Omar Khadr claims his guilty plea was made under duress and sued the government. Canada's Supreme Court later ruled that Khadr gave his confession under "oppressive circumstances," which included sleep deprivation.

"This is nuts. Khadr should be in jail for the murder of [U.S. Army First Sgt. Christopher Speer], whom he killed. No consideration for Speer's family," tweeted Car Vallee, the former spokesman for ex-Conservative Prime Minister Stephen Harper.

We're not surprised by the high court's ruling given the recent transition to Canada's new Liberal administration of Justin Trudeau. And it's definitely being received as a slap across the face of Canada' "sister democracy," the United States.

The Canadian-born Khadr is suspected of throwing the grenade that resulted in Speer's death in 2010. The 15-year-old Khadr was later captured by U.S. troops after a firefight at a suspected al-Quaida compound in Afghanistan.

Khadr was sent to Guantanamo prison as a suspected jihadist and in 2010 pleaded guilty to murder in Canada.

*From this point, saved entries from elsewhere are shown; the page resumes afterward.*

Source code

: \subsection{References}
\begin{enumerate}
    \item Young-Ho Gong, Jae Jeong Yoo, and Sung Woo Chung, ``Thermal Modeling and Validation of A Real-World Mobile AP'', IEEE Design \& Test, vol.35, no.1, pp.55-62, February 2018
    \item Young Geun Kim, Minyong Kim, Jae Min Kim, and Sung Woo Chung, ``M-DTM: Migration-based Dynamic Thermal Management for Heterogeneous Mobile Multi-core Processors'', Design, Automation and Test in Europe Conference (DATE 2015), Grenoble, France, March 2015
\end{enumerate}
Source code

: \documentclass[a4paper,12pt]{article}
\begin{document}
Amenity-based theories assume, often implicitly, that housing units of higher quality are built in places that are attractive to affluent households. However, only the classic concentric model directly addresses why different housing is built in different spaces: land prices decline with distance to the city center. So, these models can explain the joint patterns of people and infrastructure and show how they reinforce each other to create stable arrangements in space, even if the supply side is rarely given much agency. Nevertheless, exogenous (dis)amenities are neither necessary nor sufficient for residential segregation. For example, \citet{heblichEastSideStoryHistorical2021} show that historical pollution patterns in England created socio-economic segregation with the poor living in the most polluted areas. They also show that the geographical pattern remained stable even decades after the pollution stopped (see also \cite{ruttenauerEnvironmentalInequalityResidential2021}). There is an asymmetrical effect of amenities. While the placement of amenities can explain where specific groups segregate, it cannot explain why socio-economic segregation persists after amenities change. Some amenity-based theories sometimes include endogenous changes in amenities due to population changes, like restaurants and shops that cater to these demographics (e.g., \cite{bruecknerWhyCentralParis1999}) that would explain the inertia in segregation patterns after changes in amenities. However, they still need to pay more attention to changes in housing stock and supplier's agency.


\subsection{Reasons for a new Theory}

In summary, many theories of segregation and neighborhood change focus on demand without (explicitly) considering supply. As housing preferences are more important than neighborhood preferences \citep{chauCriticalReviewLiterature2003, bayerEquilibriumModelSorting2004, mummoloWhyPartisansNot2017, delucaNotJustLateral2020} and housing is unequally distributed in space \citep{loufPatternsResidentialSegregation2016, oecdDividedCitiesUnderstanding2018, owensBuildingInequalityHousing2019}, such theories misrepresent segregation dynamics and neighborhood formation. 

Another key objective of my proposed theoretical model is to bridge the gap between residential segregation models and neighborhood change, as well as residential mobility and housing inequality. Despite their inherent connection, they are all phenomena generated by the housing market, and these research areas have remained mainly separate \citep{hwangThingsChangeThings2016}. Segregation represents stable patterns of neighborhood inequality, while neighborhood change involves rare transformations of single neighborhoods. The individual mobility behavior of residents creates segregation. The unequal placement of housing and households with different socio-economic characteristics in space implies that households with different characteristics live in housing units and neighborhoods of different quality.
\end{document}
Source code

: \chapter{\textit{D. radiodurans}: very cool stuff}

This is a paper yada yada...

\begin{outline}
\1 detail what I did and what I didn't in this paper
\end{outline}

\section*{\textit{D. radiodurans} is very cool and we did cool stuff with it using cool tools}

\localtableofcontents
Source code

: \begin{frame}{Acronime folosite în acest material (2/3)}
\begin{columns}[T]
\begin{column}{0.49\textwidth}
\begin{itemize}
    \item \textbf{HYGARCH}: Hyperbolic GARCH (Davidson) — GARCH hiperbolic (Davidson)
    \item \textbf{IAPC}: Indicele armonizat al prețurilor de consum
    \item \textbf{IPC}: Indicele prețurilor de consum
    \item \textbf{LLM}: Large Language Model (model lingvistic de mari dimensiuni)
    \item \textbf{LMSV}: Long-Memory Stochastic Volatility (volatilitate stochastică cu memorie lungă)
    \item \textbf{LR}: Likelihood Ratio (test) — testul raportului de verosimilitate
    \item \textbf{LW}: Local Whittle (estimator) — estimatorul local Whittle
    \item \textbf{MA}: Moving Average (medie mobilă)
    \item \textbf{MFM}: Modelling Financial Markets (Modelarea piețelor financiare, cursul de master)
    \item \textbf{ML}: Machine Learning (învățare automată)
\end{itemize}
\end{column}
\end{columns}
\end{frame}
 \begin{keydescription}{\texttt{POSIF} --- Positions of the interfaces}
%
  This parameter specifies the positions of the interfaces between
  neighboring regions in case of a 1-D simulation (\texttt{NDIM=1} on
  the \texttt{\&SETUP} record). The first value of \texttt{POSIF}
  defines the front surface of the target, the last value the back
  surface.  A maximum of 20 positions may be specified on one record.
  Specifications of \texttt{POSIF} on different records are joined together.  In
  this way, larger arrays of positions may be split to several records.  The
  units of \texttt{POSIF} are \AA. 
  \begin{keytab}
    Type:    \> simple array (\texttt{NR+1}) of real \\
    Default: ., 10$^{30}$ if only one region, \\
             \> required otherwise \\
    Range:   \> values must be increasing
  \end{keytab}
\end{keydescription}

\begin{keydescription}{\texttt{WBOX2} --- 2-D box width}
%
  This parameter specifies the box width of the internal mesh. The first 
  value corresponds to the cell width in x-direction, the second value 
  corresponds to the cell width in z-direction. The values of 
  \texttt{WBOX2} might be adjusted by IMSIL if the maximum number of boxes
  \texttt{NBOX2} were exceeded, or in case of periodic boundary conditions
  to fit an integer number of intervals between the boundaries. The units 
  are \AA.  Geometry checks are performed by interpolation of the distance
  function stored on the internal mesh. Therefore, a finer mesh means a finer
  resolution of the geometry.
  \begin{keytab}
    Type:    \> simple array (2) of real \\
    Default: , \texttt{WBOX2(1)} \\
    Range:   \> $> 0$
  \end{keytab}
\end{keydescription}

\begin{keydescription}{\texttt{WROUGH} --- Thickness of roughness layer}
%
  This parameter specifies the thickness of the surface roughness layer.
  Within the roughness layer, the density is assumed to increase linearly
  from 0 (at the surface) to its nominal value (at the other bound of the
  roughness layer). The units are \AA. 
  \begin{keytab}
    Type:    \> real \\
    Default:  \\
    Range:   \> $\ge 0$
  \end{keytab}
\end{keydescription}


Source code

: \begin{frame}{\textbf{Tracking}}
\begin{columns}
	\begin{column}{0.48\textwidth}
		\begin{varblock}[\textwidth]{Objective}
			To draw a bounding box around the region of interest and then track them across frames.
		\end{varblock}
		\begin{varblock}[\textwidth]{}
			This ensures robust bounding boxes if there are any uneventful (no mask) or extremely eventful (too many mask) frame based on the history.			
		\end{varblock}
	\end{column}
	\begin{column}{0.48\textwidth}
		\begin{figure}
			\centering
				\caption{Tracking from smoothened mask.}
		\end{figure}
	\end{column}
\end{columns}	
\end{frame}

He was sentenced to eight years in a prison.

Lawyers for Khadr later filed a $20 million wrongful imprisonment lawsuit against the Canadian government that claimed, among other things, that the government violated international law by failing to protect Khadr, a Canadian citizen.

In the meantime, the Speer family has filed a countersuit seeking $134.2 million in damages for the wrongful death of Christopher Speer.

The resolution of this case is a clear sign of the increasingly divergent position of the U.S. and Canadian governments regarding suspected jihadists. While the U.S. prosecutes jihadis and often holds them for years without charges, the Canadian government seeks to protect jihadis in apparent subservience or deference to the cause of Islamic extremism.